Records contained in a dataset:
Segment Open

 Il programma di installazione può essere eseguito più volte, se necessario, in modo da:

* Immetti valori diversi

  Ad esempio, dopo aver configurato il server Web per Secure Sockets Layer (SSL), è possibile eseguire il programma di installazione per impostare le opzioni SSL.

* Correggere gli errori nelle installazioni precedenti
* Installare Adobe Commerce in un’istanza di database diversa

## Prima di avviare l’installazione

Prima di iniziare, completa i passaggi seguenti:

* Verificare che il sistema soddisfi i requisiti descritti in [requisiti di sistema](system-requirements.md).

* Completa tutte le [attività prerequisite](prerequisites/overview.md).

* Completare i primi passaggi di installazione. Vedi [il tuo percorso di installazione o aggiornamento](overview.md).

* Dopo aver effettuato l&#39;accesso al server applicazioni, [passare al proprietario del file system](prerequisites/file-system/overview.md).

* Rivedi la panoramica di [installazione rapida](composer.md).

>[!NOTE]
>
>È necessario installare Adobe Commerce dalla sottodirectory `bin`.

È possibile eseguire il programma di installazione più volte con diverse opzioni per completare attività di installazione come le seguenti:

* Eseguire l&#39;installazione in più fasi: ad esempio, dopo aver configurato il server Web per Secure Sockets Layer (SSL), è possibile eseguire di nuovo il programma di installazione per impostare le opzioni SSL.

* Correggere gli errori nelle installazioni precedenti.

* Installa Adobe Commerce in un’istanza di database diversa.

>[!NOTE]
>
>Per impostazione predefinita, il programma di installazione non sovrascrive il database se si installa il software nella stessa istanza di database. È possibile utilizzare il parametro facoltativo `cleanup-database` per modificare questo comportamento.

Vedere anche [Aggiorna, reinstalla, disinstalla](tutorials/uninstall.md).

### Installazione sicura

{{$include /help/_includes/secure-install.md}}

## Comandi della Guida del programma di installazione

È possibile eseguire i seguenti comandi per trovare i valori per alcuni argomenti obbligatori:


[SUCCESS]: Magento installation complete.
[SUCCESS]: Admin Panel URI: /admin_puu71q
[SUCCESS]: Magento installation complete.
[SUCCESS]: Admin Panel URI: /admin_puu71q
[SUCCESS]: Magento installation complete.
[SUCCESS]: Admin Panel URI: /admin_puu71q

Segment Closed

* _WHAT YOU HAVE TO DO_
Starting at the line that contains "È possibile eseguire il programma di installazione più", write out every line through the last one in the data above, exactly as it stands.

* _COMPLETED EXERCISE_
È possibile eseguire il programma di installazione più volte con diverse opzioni per completare attività di installazione come le seguenti:

* Eseguire l&#39;installazione in più fasi: ad esempio, dopo aver configurato il server Web per Secure Sockets Layer (SSL), è possibile eseguire di nuovo il programma di installazione per impostare le opzioni SSL.

* Correggere gli errori nelle installazioni precedenti.

* Installa Adobe Commerce in un’istanza di database diversa.

>[!NOTE]
>
>Per impostazione predefinita, il programma di installazione non sovrascrive il database se si installa il software nella stessa istanza di database. È possibile utilizzare il parametro facoltativo `cleanup-database` per modificare questo comportamento.

Vedere anche [Aggiorna, reinstalla, disinstalla](tutorials/uninstall.md).

### Installazione sicura

{{$include /help/_includes/secure-install.md}}

## Comandi della Guida del programma di installazione

È possibile eseguire i seguenti comandi per trovare i valori per alcuni argomenti obbligatori:


[SUCCESS]: Magento installation complete.
[SUCCESS]: Admin Panel URI: /admin_puu71q
[SUCCESS]: Magento installation complete.
[SUCCESS]: Admin Panel URI: /admin_puu71q
[SUCCESS]: Magento installation complete.
[SUCCESS]: Admin Panel URI: /admin_puu71q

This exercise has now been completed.